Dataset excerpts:
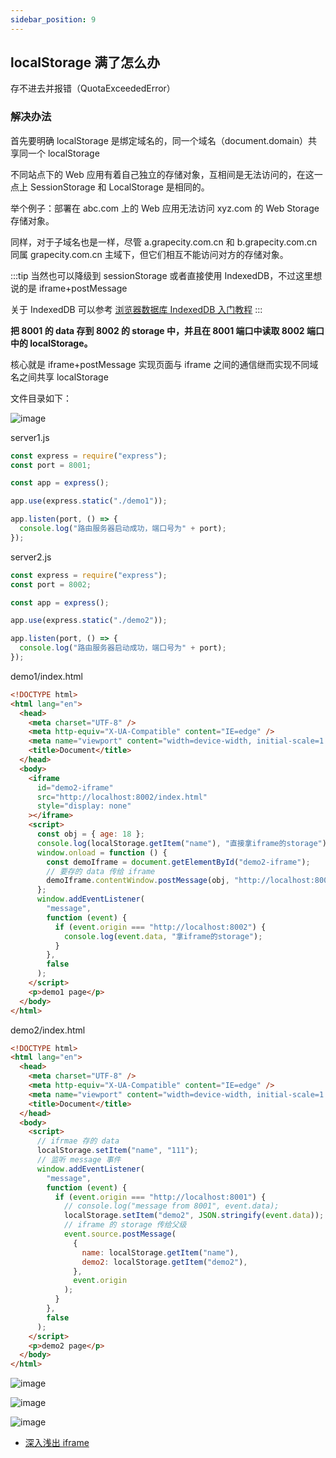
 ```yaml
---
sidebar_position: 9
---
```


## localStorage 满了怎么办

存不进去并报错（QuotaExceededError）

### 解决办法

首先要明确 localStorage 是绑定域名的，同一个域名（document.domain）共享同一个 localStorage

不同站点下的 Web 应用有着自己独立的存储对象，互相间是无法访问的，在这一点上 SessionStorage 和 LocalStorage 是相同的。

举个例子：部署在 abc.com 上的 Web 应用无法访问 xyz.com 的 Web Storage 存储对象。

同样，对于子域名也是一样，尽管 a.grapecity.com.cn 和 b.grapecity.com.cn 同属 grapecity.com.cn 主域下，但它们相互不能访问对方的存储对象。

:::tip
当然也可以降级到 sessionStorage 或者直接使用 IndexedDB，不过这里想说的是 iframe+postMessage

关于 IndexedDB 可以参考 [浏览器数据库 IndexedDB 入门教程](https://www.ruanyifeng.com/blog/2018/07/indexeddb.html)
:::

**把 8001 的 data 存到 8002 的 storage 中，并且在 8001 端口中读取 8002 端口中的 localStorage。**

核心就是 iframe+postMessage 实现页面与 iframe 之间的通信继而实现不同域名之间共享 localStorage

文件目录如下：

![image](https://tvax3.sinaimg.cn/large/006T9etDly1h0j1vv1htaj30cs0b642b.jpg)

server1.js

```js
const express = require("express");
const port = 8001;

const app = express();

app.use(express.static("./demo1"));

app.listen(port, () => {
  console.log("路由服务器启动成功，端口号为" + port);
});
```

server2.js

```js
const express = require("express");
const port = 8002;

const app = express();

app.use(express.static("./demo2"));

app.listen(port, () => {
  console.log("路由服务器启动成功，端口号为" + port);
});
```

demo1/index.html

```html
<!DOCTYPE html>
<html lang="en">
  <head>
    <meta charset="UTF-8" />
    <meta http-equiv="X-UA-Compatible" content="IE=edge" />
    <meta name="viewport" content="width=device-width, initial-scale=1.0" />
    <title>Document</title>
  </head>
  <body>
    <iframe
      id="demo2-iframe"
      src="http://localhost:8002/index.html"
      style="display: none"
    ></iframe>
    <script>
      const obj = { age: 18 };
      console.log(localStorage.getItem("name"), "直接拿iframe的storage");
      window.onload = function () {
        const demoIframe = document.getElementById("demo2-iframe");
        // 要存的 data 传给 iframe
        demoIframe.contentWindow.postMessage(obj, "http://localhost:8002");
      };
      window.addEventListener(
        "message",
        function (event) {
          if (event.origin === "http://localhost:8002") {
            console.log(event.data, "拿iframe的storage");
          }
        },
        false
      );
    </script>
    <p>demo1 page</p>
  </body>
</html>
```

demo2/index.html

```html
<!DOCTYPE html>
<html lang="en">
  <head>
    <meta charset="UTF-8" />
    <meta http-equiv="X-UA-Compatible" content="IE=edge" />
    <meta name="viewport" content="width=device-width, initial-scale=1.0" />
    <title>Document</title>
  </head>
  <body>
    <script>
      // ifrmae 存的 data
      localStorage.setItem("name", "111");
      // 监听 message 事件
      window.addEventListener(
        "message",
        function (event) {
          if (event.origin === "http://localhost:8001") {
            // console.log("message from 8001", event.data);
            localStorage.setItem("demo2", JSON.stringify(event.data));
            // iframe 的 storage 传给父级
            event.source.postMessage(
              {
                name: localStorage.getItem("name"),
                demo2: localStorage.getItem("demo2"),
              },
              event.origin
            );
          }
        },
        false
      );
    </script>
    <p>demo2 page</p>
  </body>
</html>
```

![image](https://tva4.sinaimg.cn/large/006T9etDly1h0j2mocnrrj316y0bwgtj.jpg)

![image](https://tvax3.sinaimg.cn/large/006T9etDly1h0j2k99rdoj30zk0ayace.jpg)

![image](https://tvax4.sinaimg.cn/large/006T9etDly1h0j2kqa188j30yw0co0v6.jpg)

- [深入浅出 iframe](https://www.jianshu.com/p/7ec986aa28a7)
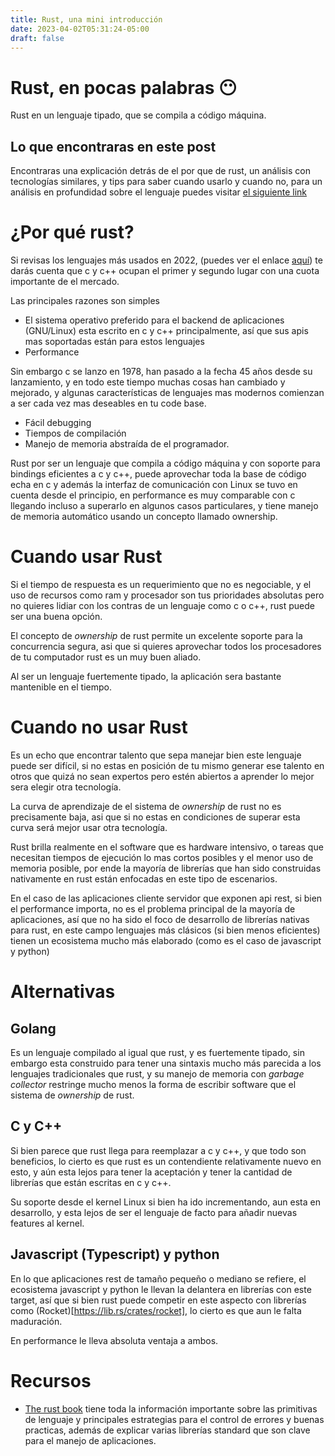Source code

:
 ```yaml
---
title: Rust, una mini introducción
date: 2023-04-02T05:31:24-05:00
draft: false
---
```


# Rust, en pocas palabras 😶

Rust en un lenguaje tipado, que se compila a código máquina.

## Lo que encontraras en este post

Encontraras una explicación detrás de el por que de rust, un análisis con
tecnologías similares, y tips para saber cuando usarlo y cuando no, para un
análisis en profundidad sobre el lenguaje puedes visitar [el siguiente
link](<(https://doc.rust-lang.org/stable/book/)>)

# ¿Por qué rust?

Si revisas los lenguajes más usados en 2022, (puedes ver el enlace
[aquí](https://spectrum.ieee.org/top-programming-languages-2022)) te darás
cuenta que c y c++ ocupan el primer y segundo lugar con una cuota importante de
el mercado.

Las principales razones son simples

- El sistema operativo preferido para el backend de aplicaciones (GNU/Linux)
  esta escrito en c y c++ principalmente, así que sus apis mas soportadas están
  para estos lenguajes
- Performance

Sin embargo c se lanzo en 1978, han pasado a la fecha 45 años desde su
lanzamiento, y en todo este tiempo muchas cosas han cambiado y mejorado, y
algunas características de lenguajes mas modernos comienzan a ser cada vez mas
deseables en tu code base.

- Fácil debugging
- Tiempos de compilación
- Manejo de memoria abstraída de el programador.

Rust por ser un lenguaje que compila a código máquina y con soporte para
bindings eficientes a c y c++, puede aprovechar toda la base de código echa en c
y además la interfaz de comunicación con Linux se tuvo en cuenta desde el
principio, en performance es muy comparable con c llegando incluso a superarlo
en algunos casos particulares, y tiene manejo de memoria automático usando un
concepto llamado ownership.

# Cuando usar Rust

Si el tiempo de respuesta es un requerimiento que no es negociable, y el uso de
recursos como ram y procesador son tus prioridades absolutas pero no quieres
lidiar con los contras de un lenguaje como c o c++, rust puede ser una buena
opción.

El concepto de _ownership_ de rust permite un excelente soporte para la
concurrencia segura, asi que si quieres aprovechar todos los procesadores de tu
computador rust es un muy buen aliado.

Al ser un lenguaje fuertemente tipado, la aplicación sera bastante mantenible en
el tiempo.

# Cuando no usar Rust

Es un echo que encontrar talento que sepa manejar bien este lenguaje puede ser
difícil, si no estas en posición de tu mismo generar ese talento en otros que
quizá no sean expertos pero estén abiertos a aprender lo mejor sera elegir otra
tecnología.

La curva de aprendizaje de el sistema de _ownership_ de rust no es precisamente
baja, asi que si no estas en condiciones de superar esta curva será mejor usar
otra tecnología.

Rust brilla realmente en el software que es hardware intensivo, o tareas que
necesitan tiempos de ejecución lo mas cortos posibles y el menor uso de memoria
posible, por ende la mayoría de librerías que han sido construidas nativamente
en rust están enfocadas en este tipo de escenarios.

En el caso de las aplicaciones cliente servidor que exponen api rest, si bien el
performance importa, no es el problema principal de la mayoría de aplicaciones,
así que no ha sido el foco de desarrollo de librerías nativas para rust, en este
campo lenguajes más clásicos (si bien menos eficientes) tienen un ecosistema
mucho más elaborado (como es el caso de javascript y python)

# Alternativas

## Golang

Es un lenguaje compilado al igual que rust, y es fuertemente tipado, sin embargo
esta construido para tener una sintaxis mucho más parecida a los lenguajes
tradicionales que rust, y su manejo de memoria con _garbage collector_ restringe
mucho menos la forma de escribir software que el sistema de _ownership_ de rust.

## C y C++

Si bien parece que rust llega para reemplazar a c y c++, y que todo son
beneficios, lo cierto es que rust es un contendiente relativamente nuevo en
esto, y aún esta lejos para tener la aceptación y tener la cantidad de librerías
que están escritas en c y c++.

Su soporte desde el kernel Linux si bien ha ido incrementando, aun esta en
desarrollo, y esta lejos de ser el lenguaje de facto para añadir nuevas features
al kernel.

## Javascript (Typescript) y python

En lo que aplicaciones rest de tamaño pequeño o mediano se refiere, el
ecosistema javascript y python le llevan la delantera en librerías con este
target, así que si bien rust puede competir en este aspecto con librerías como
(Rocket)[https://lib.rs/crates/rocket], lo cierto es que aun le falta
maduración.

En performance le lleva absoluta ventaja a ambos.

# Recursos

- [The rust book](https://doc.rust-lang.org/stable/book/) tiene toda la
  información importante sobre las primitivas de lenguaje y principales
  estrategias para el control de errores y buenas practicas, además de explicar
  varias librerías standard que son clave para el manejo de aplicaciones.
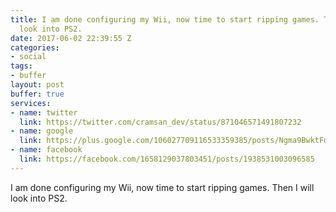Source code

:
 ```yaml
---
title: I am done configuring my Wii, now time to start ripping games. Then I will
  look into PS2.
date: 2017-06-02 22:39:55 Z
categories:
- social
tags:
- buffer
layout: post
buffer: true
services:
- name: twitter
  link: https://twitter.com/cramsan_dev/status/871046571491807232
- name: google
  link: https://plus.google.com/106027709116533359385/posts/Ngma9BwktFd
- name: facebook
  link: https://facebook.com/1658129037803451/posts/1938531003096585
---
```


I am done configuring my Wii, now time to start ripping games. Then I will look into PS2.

-- ABOUT THIS EXERCISE --
Among the entries above, locate the lines containing "La curva de" and "campo lenguajes más", and transcribe exactly those two lines and all lines between.

-- TASK ANSWER --
La curva de aprendizaje de el sistema de _ownership_ de rust no es precisamente
baja, asi que si no estas en condiciones de superar esta curva será mejor usar
otra tecnología.

Rust brilla realmente en el software que es hardware intensivo, o tareas que
necesitan tiempos de ejecución lo mas cortos posibles y el menor uso de memoria
posible, por ende la mayoría de librerías que han sido construidas nativamente
en rust están enfocadas en este tipo de escenarios.

En el caso de las aplicaciones cliente servidor que exponen api rest, si bien el
performance importa, no es el problema principal de la mayoría de aplicaciones,
así que no ha sido el foco de desarrollo de librerías nativas para rust, en este
campo lenguajes más clásicos (si bien menos eficientes) tienen un ecosistema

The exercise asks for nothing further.